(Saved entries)
==========

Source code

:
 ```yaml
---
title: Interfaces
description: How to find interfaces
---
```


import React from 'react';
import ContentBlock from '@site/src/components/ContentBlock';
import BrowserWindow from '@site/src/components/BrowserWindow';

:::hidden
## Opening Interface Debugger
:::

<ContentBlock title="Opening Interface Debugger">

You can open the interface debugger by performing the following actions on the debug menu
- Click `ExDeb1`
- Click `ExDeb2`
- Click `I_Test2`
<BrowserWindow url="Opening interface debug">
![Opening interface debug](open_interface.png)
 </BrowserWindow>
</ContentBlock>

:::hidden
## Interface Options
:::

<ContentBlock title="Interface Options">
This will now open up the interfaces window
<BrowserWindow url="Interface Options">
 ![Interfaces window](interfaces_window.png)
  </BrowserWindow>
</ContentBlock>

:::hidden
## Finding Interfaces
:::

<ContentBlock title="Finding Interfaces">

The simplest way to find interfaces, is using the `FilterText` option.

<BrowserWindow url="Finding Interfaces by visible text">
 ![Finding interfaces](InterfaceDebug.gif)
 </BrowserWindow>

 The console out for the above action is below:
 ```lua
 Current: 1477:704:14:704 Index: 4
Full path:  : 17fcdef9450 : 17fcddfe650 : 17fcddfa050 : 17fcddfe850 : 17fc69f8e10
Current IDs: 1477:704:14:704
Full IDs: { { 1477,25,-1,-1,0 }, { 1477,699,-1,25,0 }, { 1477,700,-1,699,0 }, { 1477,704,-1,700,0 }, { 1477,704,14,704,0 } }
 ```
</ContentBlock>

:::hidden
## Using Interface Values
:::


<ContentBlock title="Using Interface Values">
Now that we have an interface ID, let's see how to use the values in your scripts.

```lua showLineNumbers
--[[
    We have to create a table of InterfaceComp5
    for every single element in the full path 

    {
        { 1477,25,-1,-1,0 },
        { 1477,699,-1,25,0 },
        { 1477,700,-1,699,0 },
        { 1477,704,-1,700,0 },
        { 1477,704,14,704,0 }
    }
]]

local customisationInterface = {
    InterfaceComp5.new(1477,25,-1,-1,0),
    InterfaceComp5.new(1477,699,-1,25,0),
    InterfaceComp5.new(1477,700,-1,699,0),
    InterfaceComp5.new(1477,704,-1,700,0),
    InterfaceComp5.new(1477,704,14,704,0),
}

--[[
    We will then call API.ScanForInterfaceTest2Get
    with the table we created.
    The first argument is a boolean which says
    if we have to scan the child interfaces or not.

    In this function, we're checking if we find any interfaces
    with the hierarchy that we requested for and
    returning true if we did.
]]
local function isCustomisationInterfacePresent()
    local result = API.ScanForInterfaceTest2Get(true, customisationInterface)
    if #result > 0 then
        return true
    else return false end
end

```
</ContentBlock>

==========

What you will do. Within the entries above, some lines may contain "function". Report how many, and nothing else.

The completed task. 2